BEGIN

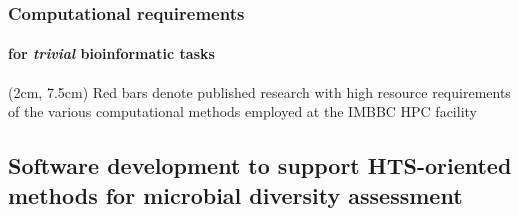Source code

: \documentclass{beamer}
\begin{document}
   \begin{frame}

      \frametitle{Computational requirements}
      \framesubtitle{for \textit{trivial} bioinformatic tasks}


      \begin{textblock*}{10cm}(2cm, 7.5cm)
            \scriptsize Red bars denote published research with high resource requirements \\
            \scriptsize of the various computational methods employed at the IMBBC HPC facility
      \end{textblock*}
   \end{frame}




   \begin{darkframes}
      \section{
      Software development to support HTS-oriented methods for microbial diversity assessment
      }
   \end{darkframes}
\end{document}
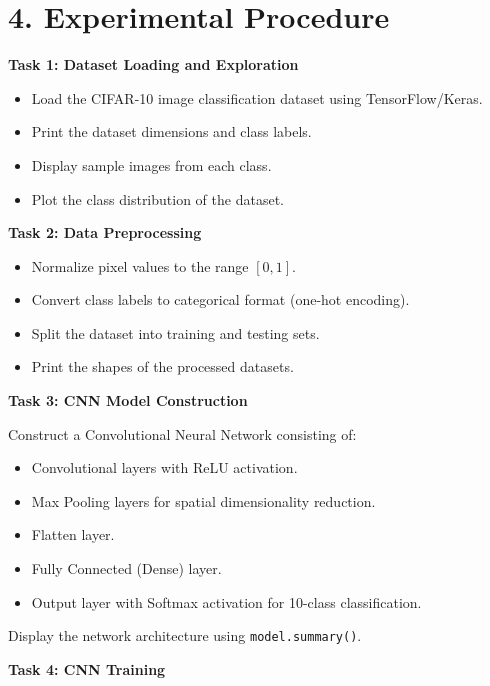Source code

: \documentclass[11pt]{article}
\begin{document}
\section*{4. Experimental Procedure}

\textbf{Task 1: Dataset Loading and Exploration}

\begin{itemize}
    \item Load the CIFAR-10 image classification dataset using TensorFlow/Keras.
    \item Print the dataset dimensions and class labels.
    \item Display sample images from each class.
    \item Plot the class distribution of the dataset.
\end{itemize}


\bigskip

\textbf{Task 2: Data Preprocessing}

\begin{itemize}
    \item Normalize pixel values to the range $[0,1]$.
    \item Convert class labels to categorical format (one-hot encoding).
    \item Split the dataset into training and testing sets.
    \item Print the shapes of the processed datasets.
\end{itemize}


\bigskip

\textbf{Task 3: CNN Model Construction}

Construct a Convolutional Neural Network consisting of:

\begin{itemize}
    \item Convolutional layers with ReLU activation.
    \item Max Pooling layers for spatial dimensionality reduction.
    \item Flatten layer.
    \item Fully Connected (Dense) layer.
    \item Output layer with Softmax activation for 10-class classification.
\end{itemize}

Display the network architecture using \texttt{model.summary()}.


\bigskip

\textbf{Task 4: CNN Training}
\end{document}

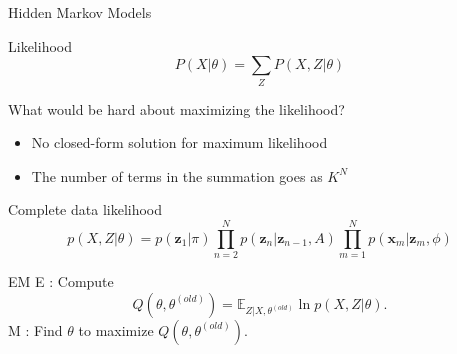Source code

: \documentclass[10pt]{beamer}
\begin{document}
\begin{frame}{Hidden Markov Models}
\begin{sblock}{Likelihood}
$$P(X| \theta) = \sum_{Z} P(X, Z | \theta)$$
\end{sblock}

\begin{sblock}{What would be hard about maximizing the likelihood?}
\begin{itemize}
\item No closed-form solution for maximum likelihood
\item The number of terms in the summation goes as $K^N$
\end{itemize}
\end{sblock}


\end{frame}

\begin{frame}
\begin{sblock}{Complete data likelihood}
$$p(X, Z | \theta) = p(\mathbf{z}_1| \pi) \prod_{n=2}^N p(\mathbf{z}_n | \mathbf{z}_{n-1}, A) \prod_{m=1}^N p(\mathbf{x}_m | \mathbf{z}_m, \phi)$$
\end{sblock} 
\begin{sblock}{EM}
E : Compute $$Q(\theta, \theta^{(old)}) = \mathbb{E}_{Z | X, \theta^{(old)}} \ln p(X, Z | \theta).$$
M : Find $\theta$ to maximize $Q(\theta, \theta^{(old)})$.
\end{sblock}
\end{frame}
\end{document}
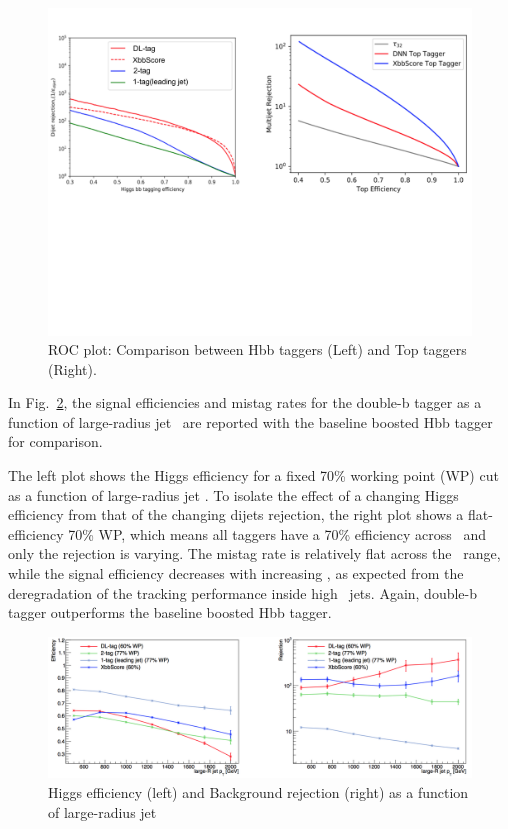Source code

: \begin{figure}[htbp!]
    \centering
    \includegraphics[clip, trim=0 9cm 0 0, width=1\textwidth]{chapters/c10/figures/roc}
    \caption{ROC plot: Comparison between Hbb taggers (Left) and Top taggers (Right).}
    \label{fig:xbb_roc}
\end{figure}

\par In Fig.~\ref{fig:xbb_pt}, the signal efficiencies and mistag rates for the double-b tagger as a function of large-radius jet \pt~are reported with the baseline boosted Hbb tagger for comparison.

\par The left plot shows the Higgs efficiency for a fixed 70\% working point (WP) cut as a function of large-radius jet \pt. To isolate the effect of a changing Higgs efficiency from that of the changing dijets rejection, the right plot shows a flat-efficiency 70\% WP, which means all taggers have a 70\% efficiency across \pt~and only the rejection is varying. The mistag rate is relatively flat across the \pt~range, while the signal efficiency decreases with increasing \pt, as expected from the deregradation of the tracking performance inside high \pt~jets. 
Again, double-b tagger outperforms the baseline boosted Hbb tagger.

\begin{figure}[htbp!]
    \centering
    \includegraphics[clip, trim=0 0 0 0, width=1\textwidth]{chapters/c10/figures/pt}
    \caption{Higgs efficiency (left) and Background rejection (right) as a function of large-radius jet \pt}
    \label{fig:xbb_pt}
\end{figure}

END

■ Action item
Omit every picture, and otherwise quote the entries exactly.

■ Your solution
Source code

: \documentclass{beamer}
\begin{document}
   \begin{frame}

      \frametitle{Computational requirements}
      \framesubtitle{for \textit{trivial} bioinformatic tasks}


      \begin{textblock*}{10cm}(2cm, 7.5cm)
            \scriptsize Red bars denote published research with high resource requirements \\
            \scriptsize of the various computational methods employed at the IMBBC HPC facility
      \end{textblock*}
   \end{frame}




   \begin{darkframes}
      \section{
      Software development to support HTS-oriented methods for microbial diversity assessment
      }
   \end{darkframes}
\end{document}
Source code

: \documentclass[11pt]{article}
\begin{document}
\section*{4. Experimental Procedure}

\textbf{Task 1: Dataset Loading and Exploration}

\begin{itemize}
    \item Load the CIFAR-10 image classification dataset using TensorFlow/Keras.
    \item Print the dataset dimensions and class labels.
    \item Display sample images from each class.
    \item Plot the class distribution of the dataset.
\end{itemize}


\bigskip

\textbf{Task 2: Data Preprocessing}

\begin{itemize}
    \item Normalize pixel values to the range $[0,1]$.
    \item Convert class labels to categorical format (one-hot encoding).
    \item Split the dataset into training and testing sets.
    \item Print the shapes of the processed datasets.
\end{itemize}


\bigskip

\textbf{Task 3: CNN Model Construction}

Construct a Convolutional Neural Network consisting of:

\begin{itemize}
    \item Convolutional layers with ReLU activation.
    \item Max Pooling layers for spatial dimensionality reduction.
    \item Flatten layer.
    \item Fully Connected (Dense) layer.
    \item Output layer with Softmax activation for 10-class classification.
\end{itemize}

Display the network architecture using \texttt{model.summary()}.


\bigskip

\textbf{Task 4: CNN Training}
\end{document}

Source code

: \documentclass[10pt]{beamer}
\begin{document}
\begin{frame}{Hidden Markov Models}
\begin{sblock}{Likelihood}
$$P(X| \theta) = \sum_{Z} P(X, Z | \theta)$$
\end{sblock}

\begin{sblock}{What would be hard about maximizing the likelihood?}
\begin{itemize}
\item No closed-form solution for maximum likelihood
\item The number of terms in the summation goes as $K^N$
\end{itemize}
\end{sblock}


\end{frame}

\begin{frame}
\begin{sblock}{Complete data likelihood}
$$p(X, Z | \theta) = p(\mathbf{z}_1| \pi) \prod_{n=2}^N p(\mathbf{z}_n | \mathbf{z}_{n-1}, A) \prod_{m=1}^N p(\mathbf{x}_m | \mathbf{z}_m, \phi)$$
\end{sblock} 
\begin{sblock}{EM}
E : Compute $$Q(\theta, \theta^{(old)}) = \mathbb{E}_{Z | X, \theta^{(old)}} \ln p(X, Z | \theta).$$
M : Find $\theta$ to maximize $Q(\theta, \theta^{(old)})$.
\end{sblock}
\end{frame}
\end{document}
Source code

: \begin{figure}[htbp!]
    \centering
    \includegraphics[clip, trim=0 9cm 0 0, width=1\textwidth]{chapters/c10/figures/roc}
    \caption{ROC plot: Comparison between Hbb taggers (Left) and Top taggers (Right).}
    \label{fig:xbb_roc}
\end{figure}

\par In Fig.~\ref{fig:xbb_pt}, the signal efficiencies and mistag rates for the double-b tagger as a function of large-radius jet \pt~are reported with the baseline boosted Hbb tagger for comparison.

\par The left plot shows the Higgs efficiency for a fixed 70\% working point (WP) cut as a function of large-radius jet \pt. To isolate the effect of a changing Higgs efficiency from that of the changing dijets rejection, the right plot shows a flat-efficiency 70\% WP, which means all taggers have a 70\% efficiency across \pt~and only the rejection is varying. The mistag rate is relatively flat across the \pt~range, while the signal efficiency decreases with increasing \pt, as expected from the deregradation of the tracking performance inside high \pt~jets. 
Again, double-b tagger outperforms the baseline boosted Hbb tagger.

\begin{figure}[htbp!]
    \centering
    \includegraphics[clip, trim=0 0 0 0, width=1\textwidth]{chapters/c10/figures/pt}
    \caption{Higgs efficiency (left) and Background rejection (right) as a function of large-radius jet \pt}
    \label{fig:xbb_pt}
\end{figure}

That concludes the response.